• **EXERCISE DIRECTIONS**
In the listing below, every line with the word "ciałem" needs to be copied.

* * *

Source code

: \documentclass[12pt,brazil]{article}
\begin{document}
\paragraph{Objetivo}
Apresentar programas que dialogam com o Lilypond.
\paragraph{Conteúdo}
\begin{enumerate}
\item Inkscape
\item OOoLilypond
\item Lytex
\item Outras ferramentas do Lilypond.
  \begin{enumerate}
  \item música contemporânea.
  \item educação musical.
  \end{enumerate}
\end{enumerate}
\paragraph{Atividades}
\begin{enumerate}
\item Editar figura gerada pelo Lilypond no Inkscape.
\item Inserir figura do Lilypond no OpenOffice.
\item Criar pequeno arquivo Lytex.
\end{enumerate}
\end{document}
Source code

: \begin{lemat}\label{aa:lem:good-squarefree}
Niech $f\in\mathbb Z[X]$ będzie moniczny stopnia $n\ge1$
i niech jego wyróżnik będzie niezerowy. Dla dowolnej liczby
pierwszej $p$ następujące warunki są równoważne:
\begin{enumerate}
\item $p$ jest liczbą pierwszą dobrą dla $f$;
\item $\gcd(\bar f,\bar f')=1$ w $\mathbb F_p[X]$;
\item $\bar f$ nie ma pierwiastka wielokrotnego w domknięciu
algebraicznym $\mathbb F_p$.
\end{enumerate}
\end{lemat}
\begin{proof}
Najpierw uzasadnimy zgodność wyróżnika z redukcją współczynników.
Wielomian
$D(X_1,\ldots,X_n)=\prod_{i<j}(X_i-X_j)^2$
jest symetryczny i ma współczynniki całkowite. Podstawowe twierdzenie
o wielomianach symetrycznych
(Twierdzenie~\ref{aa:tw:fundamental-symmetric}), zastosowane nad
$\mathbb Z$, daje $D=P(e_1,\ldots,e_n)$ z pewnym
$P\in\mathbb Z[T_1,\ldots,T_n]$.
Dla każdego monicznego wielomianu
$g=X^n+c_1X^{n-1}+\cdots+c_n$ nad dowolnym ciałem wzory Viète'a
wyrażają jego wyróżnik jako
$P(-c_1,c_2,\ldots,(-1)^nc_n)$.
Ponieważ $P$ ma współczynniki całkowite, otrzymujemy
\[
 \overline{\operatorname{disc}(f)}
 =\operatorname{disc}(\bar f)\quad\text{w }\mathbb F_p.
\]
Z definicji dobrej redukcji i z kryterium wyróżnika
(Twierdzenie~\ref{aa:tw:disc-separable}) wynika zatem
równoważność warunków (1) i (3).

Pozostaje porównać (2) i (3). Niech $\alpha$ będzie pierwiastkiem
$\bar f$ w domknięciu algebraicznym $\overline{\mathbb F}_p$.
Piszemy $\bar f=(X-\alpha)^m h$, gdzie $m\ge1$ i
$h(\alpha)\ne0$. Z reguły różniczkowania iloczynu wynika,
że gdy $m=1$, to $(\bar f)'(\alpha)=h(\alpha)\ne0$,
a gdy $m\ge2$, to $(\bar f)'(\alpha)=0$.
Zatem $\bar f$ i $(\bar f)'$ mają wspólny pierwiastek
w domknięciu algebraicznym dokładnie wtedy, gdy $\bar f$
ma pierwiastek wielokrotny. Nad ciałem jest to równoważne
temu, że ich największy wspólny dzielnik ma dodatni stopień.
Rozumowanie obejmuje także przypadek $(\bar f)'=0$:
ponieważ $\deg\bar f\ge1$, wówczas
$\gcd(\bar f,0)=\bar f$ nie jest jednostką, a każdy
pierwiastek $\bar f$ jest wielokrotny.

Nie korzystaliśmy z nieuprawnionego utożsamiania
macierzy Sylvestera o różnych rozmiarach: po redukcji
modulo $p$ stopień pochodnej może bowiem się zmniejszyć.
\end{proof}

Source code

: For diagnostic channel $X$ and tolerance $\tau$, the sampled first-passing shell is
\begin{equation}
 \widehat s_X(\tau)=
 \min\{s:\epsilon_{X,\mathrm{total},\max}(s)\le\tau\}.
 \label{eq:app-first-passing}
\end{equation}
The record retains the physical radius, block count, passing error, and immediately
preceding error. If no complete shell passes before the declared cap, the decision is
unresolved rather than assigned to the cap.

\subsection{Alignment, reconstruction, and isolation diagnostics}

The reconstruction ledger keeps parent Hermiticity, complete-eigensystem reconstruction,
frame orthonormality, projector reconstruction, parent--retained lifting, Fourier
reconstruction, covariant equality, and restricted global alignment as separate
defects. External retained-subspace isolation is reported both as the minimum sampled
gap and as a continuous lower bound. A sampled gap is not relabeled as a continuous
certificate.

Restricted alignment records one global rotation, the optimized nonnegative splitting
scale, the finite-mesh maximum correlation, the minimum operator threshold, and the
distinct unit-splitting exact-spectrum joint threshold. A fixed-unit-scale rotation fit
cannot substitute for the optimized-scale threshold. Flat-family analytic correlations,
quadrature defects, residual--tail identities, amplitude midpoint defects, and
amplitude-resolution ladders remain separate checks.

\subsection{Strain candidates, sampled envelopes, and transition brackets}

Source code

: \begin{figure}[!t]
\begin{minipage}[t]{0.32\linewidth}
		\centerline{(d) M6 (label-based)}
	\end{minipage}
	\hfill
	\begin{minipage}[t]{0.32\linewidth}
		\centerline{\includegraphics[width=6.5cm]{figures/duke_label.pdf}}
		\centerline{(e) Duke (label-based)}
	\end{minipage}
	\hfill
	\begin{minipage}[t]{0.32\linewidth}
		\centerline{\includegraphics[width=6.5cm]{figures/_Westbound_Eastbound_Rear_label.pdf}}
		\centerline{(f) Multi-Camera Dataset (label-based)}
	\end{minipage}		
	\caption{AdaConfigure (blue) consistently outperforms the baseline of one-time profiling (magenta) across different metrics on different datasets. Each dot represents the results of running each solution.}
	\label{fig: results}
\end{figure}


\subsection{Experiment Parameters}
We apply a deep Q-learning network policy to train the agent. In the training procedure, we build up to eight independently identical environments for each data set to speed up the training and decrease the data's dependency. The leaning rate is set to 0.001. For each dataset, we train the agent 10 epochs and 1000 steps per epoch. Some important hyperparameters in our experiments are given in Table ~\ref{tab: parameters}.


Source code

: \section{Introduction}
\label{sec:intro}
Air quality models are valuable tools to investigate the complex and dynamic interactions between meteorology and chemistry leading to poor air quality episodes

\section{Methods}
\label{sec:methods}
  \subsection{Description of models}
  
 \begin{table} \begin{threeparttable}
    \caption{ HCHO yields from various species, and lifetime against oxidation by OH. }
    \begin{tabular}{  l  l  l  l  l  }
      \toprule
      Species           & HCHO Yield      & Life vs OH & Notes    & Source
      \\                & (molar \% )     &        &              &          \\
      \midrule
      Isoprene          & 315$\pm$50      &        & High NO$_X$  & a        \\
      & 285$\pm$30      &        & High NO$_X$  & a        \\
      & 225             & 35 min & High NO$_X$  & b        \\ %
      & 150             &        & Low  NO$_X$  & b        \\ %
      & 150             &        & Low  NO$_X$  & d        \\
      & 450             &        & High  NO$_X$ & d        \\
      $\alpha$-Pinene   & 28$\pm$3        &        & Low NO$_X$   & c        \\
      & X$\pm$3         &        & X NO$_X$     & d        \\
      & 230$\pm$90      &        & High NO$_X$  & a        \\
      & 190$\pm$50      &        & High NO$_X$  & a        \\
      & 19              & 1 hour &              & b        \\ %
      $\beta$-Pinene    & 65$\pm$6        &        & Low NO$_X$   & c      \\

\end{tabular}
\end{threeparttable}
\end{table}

* * *

• **RESPONSE TO THIS TASK**
$g=X^n+c_1X^{n-1}+\cdots+c_n$ nad dowolnym ciałem wzory Viète'a
ma pierwiastek wielokrotny. Nad ciałem jest to równoważne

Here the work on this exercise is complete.